Each day of the hearing has been live streamed on the website and YouTube channel of Children’s Health Defense, an anti-vaccine advocacy group chaired by Kennedy, which Nass said has garnered 180,000 viewers on at least one occasion. Kennedy, a longshot candidate for the Democratic nomination for president, has been sharply denounced for spreading anti-vaccine misinformation.
The Epoch Times, a far-right international media company, made a documentary claiming Nass is “one of many doctors whose medical license is being threatened for deviating from official COVID guidelines.”
Earlier this year she appeared on media personality Drew Pinsky’s podcast and YouTube show, “Ask Dr. Drew,” where she claimed the complaints the board received about her “were fabricated by activists using targeted harassment to censor her freedom of speech.”
The Washington Post included the Nass case in an article last week that analyzed disciplinary records from medical boards in all 50 states. “Across the country, doctors who jeopardized patients’ lives by pushing medical misinformation during the pandemic and its aftermath have faced few repercussions,” the Post reported.
Nass’ practice has alarmed healthcare professionals. For example, Renata Moise, a certified nurse-midwife in Ellsworth, told the board that one of her pregnant patients was taking hydroxychloroquine prescribed by Nass.
In an email to the board, a copy of which she shared with The Post, Moise wrote: “When Dr. Nass promotes, prescribes, or advises treatments for COVID-19 which are not among the approved or recommended treatments, it hampers our ability here … to promote the public health factors necessary for controlling the pandemic.”

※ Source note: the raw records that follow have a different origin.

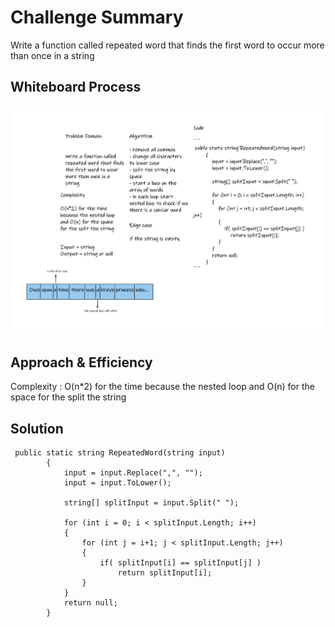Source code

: # Challenge Summary
Write a function called repeated word that finds the first word to occur more than once in a string

## Whiteboard Process
![](./Whiteboard.png)

## Approach & Efficiency
Complexity : O(n*2) for the time because the nested loop
and O(n) for the space for the split the string 

## Solution
```
 public static string RepeatedWord(string input)
        {
            input = input.Replace(",", "");
            input = input.ToLower();
            
            string[] splitInput = input.Split(" ");

            for (int i = 0; i < splitInput.Length; i++)
            {
                for (int j = i+1; j < splitInput.Length; j++)
                {
                    if( splitInput[i] == splitInput[j] )
                        return splitInput[i];
                }
            }
            return null;    
        }
```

Nass said Friday that she has treated “hundreds” more patients with ivermectin and hydroxychloroquine. Ivermectin is most commonly used to treat worm infections in humans but also has veterinary applications, primarily for horses. Hydroxychloroquine is similarly an antiparasitic drug, and is typically used for malaria treatment and prevention, and to treat lupus and rheumatoid arthritis, according to the Mayo Clinic.
Mike Balos, a pastor at Maine Street Church in Brunswick, and Sarah Bishop, a mother of four in Ellsworth and Moise’s patient, said at Friday’s hearing they found Nass’ name in a provider directory on Front Line COVID-19 Critical Care Alliance’s website. FLCCCA was founded in the early days of the pandemic and endorses widely discredited “treatment protocols” for COVID.
Nass’ team called Mahoney, Balos and Bishop, identified as patients 1, 2 and 3, respectively, in the disciplinary documents, to testify Friday. Each said they were satisfied with Nass’ care.
Balos, like Mahoney, sought Nass for an ivermectin prescription to use “prophylactically” and he, too, was hospitalized in December 2021 with severe COVID. According to patient records subpoenaed by the board, Balos was admitted to Mid Coast Hospital in Brunswick on Dec. 16. He was intubated two days later and was on mechanical ventilation for 13 days. He was discharged Jan. 4.
Nass said the allegations against her have “no legal justification” and is a “spurious, illegal, unjustified, without-grounds prosecution” to go after her license.
The medical board did not respond to a request for comment Friday evening.